[[ Data for this exercise open ]]

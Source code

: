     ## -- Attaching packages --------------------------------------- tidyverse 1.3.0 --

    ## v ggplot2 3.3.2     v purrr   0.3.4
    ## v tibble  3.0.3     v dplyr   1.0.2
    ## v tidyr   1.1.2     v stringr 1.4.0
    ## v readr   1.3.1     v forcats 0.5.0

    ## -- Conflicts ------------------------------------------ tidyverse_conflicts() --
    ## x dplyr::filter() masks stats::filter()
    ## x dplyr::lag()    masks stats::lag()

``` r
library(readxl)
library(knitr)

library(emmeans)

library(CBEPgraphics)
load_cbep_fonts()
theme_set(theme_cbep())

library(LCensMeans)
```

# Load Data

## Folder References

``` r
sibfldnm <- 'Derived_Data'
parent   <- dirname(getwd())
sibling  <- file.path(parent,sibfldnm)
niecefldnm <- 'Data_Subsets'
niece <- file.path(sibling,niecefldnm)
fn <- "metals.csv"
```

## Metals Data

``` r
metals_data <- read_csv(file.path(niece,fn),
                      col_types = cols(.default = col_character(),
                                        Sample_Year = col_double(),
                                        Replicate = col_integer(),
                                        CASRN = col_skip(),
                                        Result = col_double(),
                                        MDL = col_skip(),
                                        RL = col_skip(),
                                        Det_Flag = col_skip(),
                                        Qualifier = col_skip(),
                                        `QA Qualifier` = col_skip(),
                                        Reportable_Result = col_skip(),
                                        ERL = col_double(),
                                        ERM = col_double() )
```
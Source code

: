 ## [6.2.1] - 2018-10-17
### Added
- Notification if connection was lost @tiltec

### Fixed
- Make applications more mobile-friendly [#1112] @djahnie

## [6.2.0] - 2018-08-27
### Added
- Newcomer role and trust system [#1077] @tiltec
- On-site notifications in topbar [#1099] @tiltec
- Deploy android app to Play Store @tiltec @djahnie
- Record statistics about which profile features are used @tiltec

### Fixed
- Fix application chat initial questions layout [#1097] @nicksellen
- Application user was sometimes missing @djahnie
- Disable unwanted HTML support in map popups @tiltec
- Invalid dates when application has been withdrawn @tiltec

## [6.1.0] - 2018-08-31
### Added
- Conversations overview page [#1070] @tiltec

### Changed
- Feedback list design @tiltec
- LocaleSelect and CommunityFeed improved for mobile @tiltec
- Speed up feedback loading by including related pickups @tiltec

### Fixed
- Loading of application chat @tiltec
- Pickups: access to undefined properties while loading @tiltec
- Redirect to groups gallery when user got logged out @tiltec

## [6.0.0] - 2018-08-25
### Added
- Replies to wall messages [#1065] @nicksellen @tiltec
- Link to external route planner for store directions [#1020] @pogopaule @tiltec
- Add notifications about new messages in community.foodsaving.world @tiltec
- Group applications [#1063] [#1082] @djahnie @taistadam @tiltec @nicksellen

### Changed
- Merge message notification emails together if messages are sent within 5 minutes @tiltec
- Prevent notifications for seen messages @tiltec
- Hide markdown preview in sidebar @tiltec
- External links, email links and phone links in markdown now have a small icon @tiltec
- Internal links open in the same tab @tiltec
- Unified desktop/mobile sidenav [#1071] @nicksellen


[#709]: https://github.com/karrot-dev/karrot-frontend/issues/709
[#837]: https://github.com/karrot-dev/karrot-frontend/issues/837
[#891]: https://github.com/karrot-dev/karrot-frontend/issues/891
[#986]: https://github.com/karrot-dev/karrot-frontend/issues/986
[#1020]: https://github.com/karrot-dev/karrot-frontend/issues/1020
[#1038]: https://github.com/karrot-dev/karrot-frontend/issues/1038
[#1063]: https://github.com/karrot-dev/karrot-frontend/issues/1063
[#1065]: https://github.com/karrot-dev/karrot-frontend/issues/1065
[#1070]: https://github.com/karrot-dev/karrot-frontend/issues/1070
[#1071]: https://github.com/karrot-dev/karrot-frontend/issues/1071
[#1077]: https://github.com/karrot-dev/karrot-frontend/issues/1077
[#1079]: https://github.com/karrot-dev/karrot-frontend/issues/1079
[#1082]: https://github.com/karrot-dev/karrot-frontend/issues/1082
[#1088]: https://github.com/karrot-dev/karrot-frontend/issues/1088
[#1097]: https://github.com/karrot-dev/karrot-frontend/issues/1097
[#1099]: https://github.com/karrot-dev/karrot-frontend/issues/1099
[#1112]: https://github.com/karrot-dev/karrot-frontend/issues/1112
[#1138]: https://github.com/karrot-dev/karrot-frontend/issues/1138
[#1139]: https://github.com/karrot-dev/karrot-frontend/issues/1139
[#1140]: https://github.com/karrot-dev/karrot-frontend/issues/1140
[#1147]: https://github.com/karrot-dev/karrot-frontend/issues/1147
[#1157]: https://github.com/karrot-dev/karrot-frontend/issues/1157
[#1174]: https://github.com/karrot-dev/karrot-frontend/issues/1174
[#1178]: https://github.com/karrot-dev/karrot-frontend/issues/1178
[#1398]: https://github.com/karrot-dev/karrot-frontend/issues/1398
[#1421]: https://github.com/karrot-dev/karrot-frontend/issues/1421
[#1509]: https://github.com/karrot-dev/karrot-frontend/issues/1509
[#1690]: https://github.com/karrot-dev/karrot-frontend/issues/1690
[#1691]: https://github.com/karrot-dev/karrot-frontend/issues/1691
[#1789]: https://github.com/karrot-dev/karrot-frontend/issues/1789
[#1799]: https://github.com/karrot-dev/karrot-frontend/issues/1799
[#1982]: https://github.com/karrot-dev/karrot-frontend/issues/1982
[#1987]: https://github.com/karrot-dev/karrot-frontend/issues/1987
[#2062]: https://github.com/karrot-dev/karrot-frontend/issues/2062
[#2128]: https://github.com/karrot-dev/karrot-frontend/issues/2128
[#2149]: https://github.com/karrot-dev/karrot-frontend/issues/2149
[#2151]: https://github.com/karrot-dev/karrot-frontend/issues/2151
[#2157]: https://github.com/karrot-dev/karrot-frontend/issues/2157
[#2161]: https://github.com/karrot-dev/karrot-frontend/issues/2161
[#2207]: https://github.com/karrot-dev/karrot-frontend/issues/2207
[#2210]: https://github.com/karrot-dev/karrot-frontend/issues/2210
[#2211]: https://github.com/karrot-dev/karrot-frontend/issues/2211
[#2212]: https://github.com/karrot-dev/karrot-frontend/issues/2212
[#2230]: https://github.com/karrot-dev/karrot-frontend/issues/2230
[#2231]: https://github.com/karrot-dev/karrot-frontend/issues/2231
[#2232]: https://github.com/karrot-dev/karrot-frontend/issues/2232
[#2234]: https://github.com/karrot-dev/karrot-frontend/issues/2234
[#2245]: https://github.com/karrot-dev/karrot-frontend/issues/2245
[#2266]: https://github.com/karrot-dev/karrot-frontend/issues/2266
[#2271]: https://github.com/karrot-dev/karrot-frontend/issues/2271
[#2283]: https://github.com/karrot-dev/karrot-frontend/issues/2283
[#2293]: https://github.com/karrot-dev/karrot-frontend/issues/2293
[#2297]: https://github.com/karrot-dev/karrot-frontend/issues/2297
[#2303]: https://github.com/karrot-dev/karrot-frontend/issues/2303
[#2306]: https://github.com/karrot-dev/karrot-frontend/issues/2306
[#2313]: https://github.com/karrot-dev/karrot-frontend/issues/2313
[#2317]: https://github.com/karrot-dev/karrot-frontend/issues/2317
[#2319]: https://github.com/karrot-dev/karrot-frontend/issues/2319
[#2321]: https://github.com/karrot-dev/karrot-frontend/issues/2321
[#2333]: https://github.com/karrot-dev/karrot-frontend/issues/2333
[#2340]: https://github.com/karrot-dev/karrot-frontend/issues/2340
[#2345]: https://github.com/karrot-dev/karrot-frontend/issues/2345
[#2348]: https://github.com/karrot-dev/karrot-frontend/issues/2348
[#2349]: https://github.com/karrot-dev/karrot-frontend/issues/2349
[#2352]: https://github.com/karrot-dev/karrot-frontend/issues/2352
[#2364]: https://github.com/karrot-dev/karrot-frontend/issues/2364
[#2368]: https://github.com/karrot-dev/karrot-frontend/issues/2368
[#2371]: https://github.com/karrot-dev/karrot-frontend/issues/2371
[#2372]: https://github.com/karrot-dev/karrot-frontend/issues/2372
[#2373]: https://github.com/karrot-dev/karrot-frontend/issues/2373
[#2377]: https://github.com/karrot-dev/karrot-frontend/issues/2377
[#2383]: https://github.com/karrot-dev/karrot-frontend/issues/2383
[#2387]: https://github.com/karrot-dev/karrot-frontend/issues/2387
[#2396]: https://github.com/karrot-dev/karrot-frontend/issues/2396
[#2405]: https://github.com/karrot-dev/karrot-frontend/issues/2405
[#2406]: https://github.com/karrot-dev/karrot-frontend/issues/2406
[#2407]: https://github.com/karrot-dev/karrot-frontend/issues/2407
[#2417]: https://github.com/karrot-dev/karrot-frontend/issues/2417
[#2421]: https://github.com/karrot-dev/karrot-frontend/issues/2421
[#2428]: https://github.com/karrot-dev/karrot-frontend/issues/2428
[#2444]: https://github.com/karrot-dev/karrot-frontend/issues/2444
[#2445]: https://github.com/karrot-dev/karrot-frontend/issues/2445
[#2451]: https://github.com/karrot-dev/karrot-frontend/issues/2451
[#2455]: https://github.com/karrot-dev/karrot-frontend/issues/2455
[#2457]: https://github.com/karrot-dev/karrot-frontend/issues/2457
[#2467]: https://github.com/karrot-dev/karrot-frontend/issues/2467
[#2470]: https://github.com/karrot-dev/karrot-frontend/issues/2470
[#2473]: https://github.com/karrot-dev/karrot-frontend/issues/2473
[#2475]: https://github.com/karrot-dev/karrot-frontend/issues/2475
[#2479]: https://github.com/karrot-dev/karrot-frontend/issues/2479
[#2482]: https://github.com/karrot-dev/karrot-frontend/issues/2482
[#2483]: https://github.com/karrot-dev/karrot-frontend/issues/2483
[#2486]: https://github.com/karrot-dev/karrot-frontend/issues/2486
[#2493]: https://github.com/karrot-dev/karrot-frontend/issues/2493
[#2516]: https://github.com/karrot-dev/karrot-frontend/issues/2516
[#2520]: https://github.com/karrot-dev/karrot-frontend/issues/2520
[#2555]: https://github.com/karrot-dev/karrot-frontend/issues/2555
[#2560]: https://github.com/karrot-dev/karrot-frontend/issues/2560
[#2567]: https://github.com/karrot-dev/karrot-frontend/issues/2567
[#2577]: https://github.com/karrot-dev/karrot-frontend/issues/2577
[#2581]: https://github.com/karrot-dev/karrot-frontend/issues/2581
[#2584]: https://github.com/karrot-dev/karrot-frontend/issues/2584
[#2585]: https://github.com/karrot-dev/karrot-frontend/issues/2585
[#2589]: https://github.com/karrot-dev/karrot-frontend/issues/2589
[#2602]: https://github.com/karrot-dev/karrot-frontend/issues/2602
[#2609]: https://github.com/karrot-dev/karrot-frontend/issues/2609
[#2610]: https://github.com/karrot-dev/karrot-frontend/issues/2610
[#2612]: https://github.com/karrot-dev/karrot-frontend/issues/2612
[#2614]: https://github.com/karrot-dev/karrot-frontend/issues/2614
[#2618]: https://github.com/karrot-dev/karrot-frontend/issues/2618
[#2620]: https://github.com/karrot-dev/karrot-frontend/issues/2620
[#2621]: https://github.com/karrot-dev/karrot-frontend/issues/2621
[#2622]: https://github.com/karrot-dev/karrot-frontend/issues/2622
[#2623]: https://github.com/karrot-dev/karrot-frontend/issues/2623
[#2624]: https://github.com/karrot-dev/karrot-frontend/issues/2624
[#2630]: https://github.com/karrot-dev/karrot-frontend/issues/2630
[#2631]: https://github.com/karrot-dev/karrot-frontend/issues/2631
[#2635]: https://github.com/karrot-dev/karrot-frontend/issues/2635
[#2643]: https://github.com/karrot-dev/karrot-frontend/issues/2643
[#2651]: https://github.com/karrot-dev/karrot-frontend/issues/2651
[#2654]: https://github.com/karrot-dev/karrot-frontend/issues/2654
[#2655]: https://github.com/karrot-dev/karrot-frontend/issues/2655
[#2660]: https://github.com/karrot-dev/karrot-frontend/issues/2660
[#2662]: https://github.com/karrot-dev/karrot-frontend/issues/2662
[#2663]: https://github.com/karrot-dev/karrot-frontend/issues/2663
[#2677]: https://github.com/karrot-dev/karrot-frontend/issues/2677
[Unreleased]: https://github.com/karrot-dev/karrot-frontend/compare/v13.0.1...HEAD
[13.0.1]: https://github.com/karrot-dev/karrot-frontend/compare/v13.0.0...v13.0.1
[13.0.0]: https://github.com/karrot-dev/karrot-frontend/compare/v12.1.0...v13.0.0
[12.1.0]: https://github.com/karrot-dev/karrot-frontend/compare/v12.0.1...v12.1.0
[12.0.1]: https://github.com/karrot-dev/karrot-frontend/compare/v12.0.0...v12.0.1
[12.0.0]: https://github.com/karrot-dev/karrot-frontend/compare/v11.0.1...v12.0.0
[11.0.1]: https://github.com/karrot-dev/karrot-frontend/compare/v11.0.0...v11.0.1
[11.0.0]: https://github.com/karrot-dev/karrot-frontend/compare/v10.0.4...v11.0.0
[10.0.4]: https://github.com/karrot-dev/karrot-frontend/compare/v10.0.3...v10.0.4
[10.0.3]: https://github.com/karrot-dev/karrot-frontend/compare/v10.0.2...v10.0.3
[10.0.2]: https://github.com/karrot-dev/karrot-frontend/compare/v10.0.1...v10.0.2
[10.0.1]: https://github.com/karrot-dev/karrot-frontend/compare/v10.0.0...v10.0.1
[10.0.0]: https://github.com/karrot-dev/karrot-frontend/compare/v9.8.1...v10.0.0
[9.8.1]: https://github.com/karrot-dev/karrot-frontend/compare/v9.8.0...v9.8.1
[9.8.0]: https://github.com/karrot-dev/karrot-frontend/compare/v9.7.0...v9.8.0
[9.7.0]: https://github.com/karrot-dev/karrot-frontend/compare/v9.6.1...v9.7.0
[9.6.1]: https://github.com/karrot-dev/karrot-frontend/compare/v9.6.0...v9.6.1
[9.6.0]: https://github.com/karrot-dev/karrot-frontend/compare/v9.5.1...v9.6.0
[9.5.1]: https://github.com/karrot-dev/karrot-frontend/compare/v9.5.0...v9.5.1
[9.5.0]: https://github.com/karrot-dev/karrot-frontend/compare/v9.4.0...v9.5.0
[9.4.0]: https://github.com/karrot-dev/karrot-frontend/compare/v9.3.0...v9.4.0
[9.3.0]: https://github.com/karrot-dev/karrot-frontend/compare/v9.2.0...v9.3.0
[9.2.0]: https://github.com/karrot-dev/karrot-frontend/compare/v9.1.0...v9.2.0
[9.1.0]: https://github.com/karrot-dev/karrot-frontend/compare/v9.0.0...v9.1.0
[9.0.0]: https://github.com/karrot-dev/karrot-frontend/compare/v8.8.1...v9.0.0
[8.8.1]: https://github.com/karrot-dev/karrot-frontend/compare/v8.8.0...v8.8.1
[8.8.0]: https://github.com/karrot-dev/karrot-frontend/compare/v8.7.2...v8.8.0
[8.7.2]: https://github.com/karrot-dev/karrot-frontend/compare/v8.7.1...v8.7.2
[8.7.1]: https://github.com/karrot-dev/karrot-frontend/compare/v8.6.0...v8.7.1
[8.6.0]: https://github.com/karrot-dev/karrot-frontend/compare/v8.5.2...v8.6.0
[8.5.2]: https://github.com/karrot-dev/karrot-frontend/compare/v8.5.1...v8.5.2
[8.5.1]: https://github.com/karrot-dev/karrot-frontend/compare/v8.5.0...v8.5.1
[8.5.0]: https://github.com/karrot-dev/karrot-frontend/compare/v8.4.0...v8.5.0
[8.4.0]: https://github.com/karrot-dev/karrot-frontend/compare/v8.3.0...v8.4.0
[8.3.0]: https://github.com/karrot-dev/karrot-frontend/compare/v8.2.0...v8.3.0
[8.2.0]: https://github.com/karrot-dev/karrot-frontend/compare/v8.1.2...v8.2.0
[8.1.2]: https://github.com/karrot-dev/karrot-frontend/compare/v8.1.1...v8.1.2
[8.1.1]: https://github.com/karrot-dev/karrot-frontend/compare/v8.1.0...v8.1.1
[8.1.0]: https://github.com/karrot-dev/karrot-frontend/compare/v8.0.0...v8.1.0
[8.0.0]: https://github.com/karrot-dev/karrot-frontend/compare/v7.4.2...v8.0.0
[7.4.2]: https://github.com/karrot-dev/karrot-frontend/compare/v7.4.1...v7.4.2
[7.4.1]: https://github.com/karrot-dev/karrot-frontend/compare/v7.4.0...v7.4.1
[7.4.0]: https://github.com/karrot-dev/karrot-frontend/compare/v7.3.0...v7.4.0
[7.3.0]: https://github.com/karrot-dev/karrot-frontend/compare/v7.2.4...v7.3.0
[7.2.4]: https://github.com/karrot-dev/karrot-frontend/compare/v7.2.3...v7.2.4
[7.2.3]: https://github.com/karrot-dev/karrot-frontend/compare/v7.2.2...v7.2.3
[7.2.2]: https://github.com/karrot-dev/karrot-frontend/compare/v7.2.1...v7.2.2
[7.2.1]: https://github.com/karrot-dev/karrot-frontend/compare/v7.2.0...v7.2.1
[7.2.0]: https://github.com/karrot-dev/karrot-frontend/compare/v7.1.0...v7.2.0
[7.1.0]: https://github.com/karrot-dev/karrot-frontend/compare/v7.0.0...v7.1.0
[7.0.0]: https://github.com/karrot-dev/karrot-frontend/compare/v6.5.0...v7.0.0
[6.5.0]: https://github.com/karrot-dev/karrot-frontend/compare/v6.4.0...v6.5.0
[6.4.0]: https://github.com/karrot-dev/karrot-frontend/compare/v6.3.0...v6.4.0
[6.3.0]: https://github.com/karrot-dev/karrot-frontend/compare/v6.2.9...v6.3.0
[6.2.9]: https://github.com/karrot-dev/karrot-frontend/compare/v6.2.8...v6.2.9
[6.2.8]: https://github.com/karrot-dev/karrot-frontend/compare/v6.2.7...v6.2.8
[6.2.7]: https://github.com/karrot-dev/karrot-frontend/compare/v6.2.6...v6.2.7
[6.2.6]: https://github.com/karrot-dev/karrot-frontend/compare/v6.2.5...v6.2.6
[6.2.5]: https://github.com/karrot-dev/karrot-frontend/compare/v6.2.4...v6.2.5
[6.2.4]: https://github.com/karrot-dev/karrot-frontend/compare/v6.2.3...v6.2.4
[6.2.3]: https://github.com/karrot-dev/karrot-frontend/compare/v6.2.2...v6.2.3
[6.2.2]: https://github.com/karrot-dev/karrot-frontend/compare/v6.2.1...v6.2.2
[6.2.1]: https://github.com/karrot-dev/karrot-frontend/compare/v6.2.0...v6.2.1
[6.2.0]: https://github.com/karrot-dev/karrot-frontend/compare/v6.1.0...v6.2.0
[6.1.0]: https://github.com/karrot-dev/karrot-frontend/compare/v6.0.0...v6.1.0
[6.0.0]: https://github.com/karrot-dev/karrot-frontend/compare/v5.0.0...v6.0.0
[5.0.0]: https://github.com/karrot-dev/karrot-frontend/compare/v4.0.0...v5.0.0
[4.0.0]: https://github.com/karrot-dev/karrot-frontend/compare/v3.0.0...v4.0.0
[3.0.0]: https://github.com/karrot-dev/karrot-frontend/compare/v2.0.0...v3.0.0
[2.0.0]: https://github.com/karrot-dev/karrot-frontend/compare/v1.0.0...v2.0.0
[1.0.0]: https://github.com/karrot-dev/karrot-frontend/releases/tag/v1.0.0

[[ Data for this exercise closed ]]

Task statement:
Write out each line above that contains the word "applications".

Solution for this exercise:
- Make applications more mobile-friendly [#1112] @djahnie
- Group applications [#1063] [#1082] @djahnie @taistadam @tiltec @nicksellen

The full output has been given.